_TASK INSTRUCTIONS_.
Take the entries below and print only the lines from the one with "Management in OptionChain-Simulator" through the one with "resetting simulation |", exactly as they stand, both ends included.

_SUPPLIED MATERIAL_.
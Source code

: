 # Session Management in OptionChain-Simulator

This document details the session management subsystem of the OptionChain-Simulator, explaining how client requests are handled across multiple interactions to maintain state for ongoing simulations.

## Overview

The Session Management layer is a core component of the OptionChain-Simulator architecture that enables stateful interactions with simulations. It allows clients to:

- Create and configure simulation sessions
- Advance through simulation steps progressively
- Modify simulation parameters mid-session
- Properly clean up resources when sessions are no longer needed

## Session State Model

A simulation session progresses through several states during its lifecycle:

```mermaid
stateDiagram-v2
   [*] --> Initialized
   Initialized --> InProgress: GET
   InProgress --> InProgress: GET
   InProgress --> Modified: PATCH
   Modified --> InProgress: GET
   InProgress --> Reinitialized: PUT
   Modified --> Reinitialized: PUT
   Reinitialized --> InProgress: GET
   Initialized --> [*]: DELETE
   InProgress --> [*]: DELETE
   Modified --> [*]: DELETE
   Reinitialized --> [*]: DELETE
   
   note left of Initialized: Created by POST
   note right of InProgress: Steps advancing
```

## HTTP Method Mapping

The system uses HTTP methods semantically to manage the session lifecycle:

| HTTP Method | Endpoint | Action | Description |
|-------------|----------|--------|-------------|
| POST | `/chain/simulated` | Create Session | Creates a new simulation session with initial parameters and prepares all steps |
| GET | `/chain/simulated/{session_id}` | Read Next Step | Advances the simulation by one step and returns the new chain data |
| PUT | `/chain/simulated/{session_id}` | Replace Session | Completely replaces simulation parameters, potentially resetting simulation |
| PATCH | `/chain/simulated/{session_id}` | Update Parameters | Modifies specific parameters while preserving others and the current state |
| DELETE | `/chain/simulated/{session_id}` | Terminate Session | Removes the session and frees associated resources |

_EXERCISE ANSWER_.
: # Session Management in OptionChain-Simulator

This document details the session management subsystem of the OptionChain-Simulator, explaining how client requests are handled across multiple interactions to maintain state for ongoing simulations.

## Overview

The Session Management layer is a core component of the OptionChain-Simulator architecture that enables stateful interactions with simulations. It allows clients to:

- Create and configure simulation sessions
- Advance through simulation steps progressively
- Modify simulation parameters mid-session
- Properly clean up resources when sessions are no longer needed

## Session State Model

A simulation session progresses through several states during its lifecycle:

```mermaid
stateDiagram-v2
   [*] --> Initialized
   Initialized --> InProgress: GET
   InProgress --> InProgress: GET
   InProgress --> Modified: PATCH
   Modified --> InProgress: GET
   InProgress --> Reinitialized: PUT
   Modified --> Reinitialized: PUT
   Reinitialized --> InProgress: GET
   Initialized --> [*]: DELETE
   InProgress --> [*]: DELETE
   Modified --> [*]: DELETE
   Reinitialized --> [*]: DELETE
   
   note left of Initialized: Created by POST
   note right of InProgress: Steps advancing
```

## HTTP Method Mapping

The system uses HTTP methods semantically to manage the session lifecycle:

| HTTP Method | Endpoint | Action | Description |
|-------------|----------|--------|-------------|
| POST | `/chain/simulated` | Create Session | Creates a new simulation session with initial parameters and prepares all steps |
| GET | `/chain/simulated/{session_id}` | Read Next Step | Advances the simulation by one step and returns the new chain data |
| PUT | `/chain/simulated/{session_id}` | Replace Session | Completely replaces simulation parameters, potentially resetting simulation |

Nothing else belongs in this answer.